Cytosolic phospholipase A2-α participates in lipid body formation and PGE2 release in human neutrophils stimulated with an l-amino acid oxidase from Calloselasma rhodostoma venom
Mauro Valentino Paloschi, Jéssica Amaral Lopes, Charles Nunes Boeno, Milena Daniela Souza Silva, Jaína Rodrigues Evangelista, Adriana S. Pontes, Sulamita da Silva Setúbal, Cristina Matiele Alves Rego, Neriane Monteiro Néry, Alex Augusto Ferreira e Ferreira, Weverson Luciano Pires, Kátia Paula Felipin, Gabriel Eduardo Melim Ferreira, Patrı́cia T. Bozza, Juliana Pavan Zuliani
Abstract
Abstract Cr-LAAO, an l -amino acid oxidase isolated from Calloselasma rhodosthoma snake venom, has been demonstrated as a potent stimulus for neutrophil activation and inflammatory mediator production. However, the mechanisms involved in Cr-LAAO induced neutrophil activation has not been well characterized. Here we investigated the mechanisms involved in Cr-LAAO-induced lipid body (also known as lipid droplet) biogenesis and eicosanoid formation in human neutrophils. Using microarray analysis, we show for the first time that Cr-LAAO plays a role in the up-regulation of the expression of genes involved in lipid signalling and metabolism. Those include different members of phospholipase A 2, mostly cytosolic phospholipase A 2 -α (cPLA 2 -α); and enzymes involved in prostaglandin synthesis including cyclooxygenases 2 (COX-2), and prostaglandin E synthase (PTGES).

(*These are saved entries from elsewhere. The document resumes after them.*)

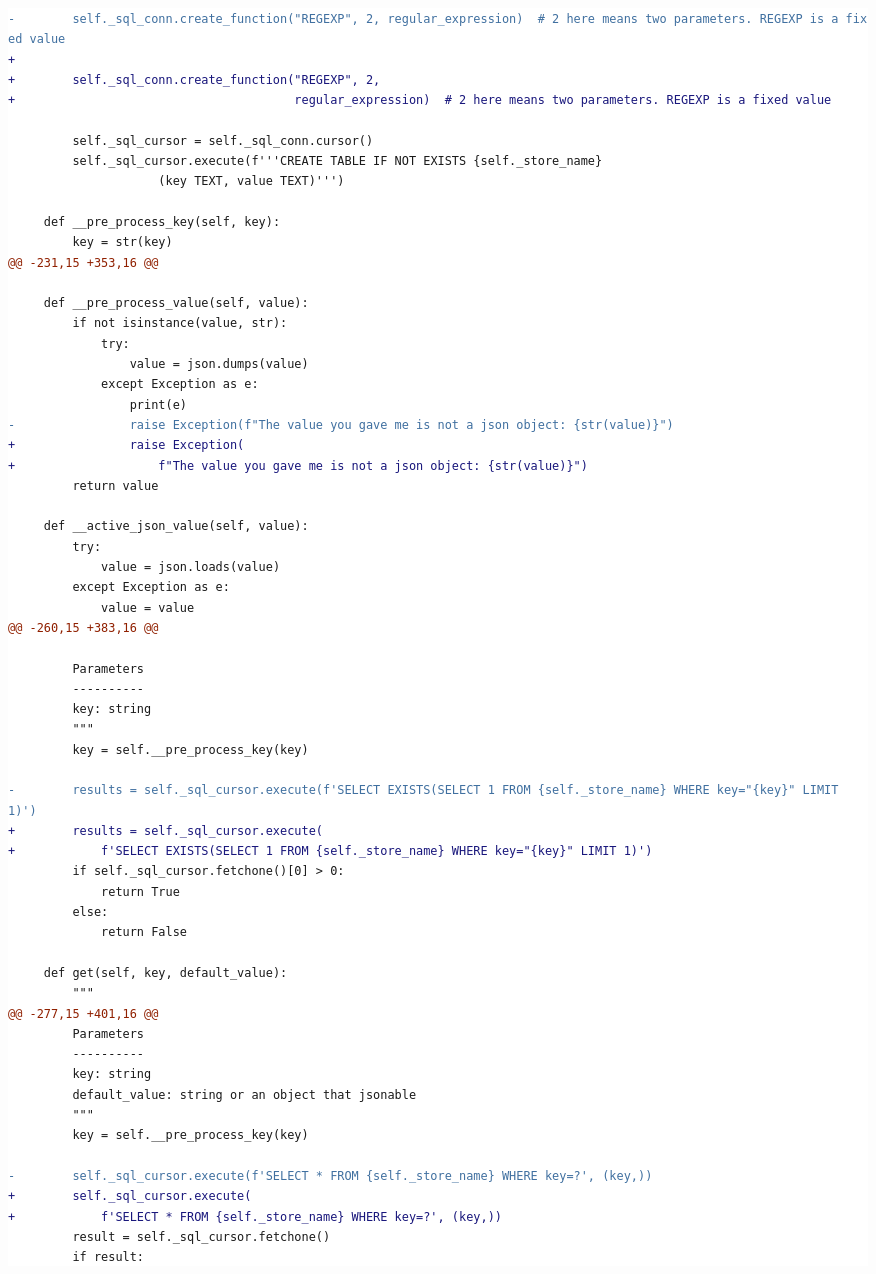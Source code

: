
 ```diff
-        self._sql_conn.create_function("REGEXP", 2, regular_expression)  # 2 here means two parameters. REGEXP is a fixed value
+
+        self._sql_conn.create_function("REGEXP", 2,
+                                       regular_expression)  # 2 here means two parameters. REGEXP is a fixed value
 
         self._sql_cursor = self._sql_conn.cursor()
         self._sql_cursor.execute(f'''CREATE TABLE IF NOT EXISTS {self._store_name}
                     (key TEXT, value TEXT)''')
 
     def __pre_process_key(self, key):
         key = str(key)
@@ -231,15 +353,16 @@
 
     def __pre_process_value(self, value):
         if not isinstance(value, str):
             try:
                 value = json.dumps(value)
             except Exception as e:
                 print(e)
-                raise Exception(f"The value you gave me is not a json object: {str(value)}")
+                raise Exception(
+                    f"The value you gave me is not a json object: {str(value)}")
         return value
 
     def __active_json_value(self, value):
         try:
             value = json.loads(value)
         except Exception as e:
             value = value
@@ -260,15 +383,16 @@
 
         Parameters
         ----------
         key: string
         """
         key = self.__pre_process_key(key)
 
-        results = self._sql_cursor.execute(f'SELECT EXISTS(SELECT 1 FROM {self._store_name} WHERE key="{key}" LIMIT 1)')
+        results = self._sql_cursor.execute(
+            f'SELECT EXISTS(SELECT 1 FROM {self._store_name} WHERE key="{key}" LIMIT 1)')
         if self._sql_cursor.fetchone()[0] > 0:
             return True
         else:
             return False
 
     def get(self, key, default_value):
         """
@@ -277,15 +401,16 @@
         Parameters
         ----------
         key: string
         default_value: string or an object that jsonable
         """
         key = self.__pre_process_key(key)
 
-        self._sql_cursor.execute(f'SELECT * FROM {self._store_name} WHERE key=?', (key,))
+        self._sql_cursor.execute(
+            f'SELECT * FROM {self._store_name} WHERE key=?', (key,))
         result = self._sql_cursor.fetchone()
         if result:
```
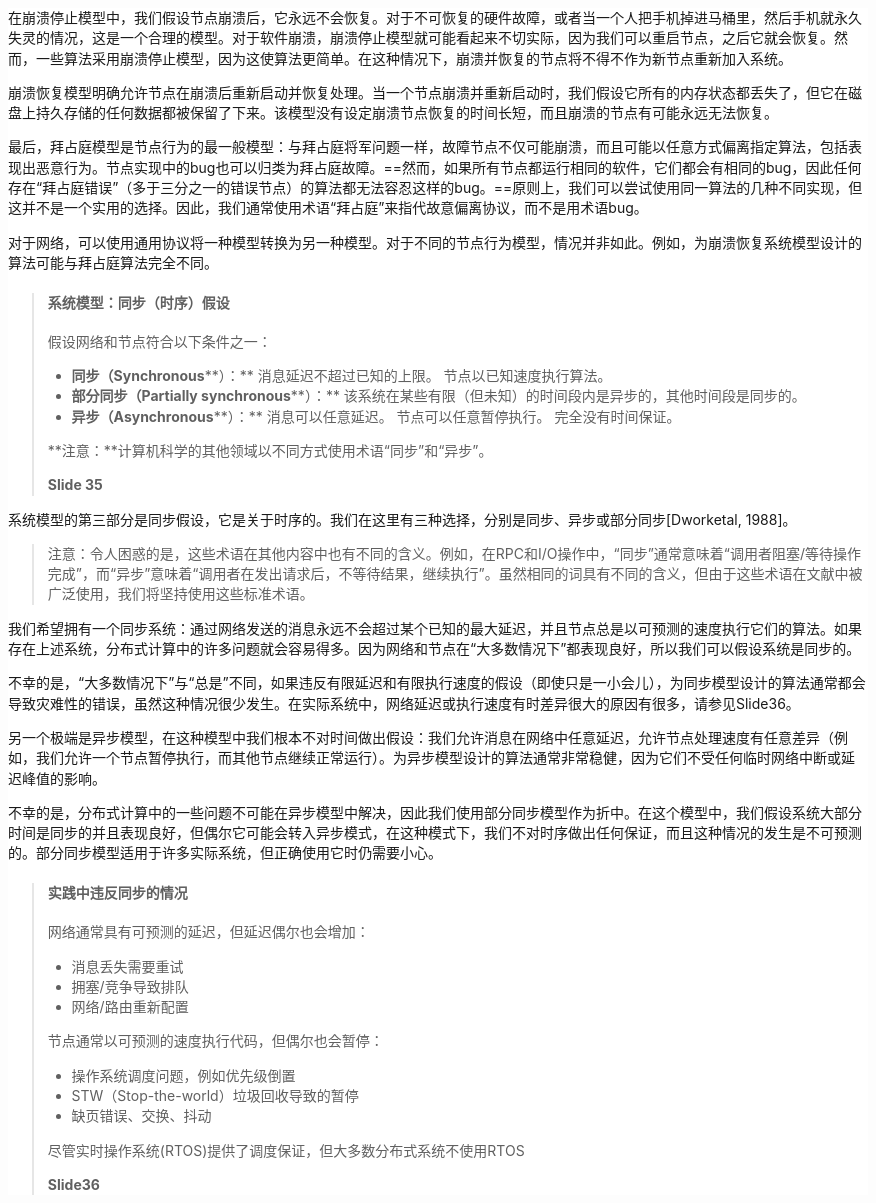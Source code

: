 在崩溃停止模型中，我们假设节点崩溃后，它永远不会恢复。对于不可恢复的硬件故障，或者当一个人把手机掉进马桶里，然后手机就永久失灵的情况，这是一个合理的模型。对于软件崩溃，崩溃停止模型就可能看起来不切实际，因为我们可以重启节点，之后它就会恢复。然而，一些算法采用崩溃停止模型，因为这使算法更简单。在这种情况下，崩溃并恢复的节点将不得不作为新节点重新加入系统。

崩溃恢复模型明确允许节点在崩溃后重新启动并恢复处理。当一个节点崩溃并重新启动时，我们假设它所有的内存状态都丢失了，但它在磁盘上持久存储的任何数据都被保留了下来。该模型没有设定崩溃节点恢复的时间长短，而且崩溃的节点有可能永远无法恢复。

最后，拜占庭模型是节点行为的最一般模型：与拜占庭将军问题一样，故障节点不仅可能崩溃，而且可能以任意方式偏离指定算法，包括表现出恶意行为。节点实现中的bug也可以归类为拜占庭故障。==然而，如果所有节点都运行相同的软件，它们都会有相同的bug，因此任何存在“拜占庭错误”（多于三分之一的错误节点）的算法都无法容忍这样的bug。==原则上，我们可以尝试使用同一算法的几种不同实现，但这并不是一个实用的选择。因此，我们通常使用术语“拜占庭”来指代故意偏离协议，而不是用术语bug。

对于网络，可以使用通用协议将一种模型转换为另一种模型。对于不同的节点行为模型，情况并非如此。例如，为崩溃恢复系统模型设计的算法可能与拜占庭算法完全不同。

> #### 系统模型：同步（时序）假设
>
> 假设网络和节点符合以下条件之一：
>* **同步（Synchronous****）：**
> 消息延迟不超过已知的上限。
> 节点以已知速度执行算法。
>* **部分同步（Partially synchronous****）：**
> 该系统在某些有限（但未知）的时间段内是异步的，其他时间段是同步的。
>* **异步（Asynchronous****）：**
> 消息可以任意延迟。
> 节点可以任意暂停执行。
> 完全没有时间保证。
>
> **注意：**计算机科学的其他领域以不同方式使用术语“同步”和“异步”。
>
> **Slide 35**

系统模型的第三部分是同步假设，它是关于时序的。我们在这里有三种选择，分别是同步、异步或部分同步[Dworketal, 1988]。

> 注意：令人困惑的是，这些术语在其他内容中也有不同的含义。例如，在RPC和I/O操作中，“同步”通常意味着“调用者阻塞/等待操作完成”，而“异步”意味着“调用者在发出请求后，不等待结果，继续执行”。虽然相同的词具有不同的含义，但由于这些术语在文献中被广泛使用，我们将坚持使用这些标准术语。

我们希望拥有一个同步系统：通过网络发送的消息永远不会超过某个已知的最大延迟，并且节点总是以可预测的速度执行它们的算法。如果存在上述系统，分布式计算中的许多问题就会容易得多。因为网络和节点在“大多数情况下”都表现良好，所以我们可以假设系统是同步的。

不幸的是，“大多数情况下”与“总是”不同，如果违反有限延迟和有限执行速度的假设（即使只是一小会儿），为同步模型设计的算法通常都会导致灾难性的错误，虽然这种情况很少发生。在实际系统中，网络延迟或执行速度有时差异很大的原因有很多，请参见Slide36。

另一个极端是异步模型，在这种模型中我们根本不对时间做出假设：我们允许消息在网络中任意延迟，允许节点处理速度有任意差异（例如，我们允许一个节点暂停执行，而其他节点继续正常运行）。为异步模型设计的算法通常非常稳健，因为它们不受任何临时网络中断或延迟峰值的影响。

不幸的是，分布式计算中的一些问题不可能在异步模型中解决，因此我们使用部分同步模型作为折中。在这个模型中，我们假设系统大部分时间是同步的并且表现良好，但偶尔它可能会转入异步模式，在这种模式下，我们不对时序做出任何保证，而且这种情况的发生是不可预测的。部分同步模型适用于许多实际系统，但正确使用它时仍需要小心。

> #### 实践中违反同步的情况
>
> 网络通常具有可预测的延迟，但延迟偶尔也会增加：
>* 消息丢失需要重试
>* 拥塞/竞争导致排队
>* 网络/路由重新配置
>
> 节点通常以可预测的速度执行代码，但偶尔也会暂停：
>* 操作系统调度问题，例如优先级倒置
>* STW（Stop-the-world）垃圾回收导致的暂停
>* 缺页错误、交换、抖动
>
> 尽管实时操作系统(RTOS)提供了调度保证，但大多数分布式系统不使用RTOS
>
> **Slide36**


[^1 ]: 我不喜欢这种军国主义的比喻，但我们会坚持使用“两位将军”，因为这个问题在这个概念下众所周知。感谢Annette Bieniusa，以下另一种表述，：罗密欧和朱丽叶想在森林里秘密会面，需要商定日期。但如果他们中只有一个人到达了集合地点，他或她就会感到失望，悲剧就会发生。因此，他们必须在同一天去森林。不幸的是，他们通过鸽子进行交流的方式不是很可靠。鸽子经常分心、迷路或被射杀…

In addition, genes involved in lipid droplet formation, including perilipin 2 and 3 (PLIN 2 and 3) and diacylglycerol acyltransferase 1 (DGAT1), were also upregulated. Furthermore, increased phosphorylation of cPLA 2 -α, lipid droplet biogenesis and PGE 2 synthesis were observed in human neutrophils stimulated with Cr-LAAO. Treatment with cPLA 2 -α inhibitor (CAY10650) or DGAT-1 inhibitor (A922500) suppressed lipid droplets formation and PGE 2 secretion. In conclusion, we demonstrate for the first time the effects of Cr-LAAO to regulate neutrophil lipid metabolism and signalling.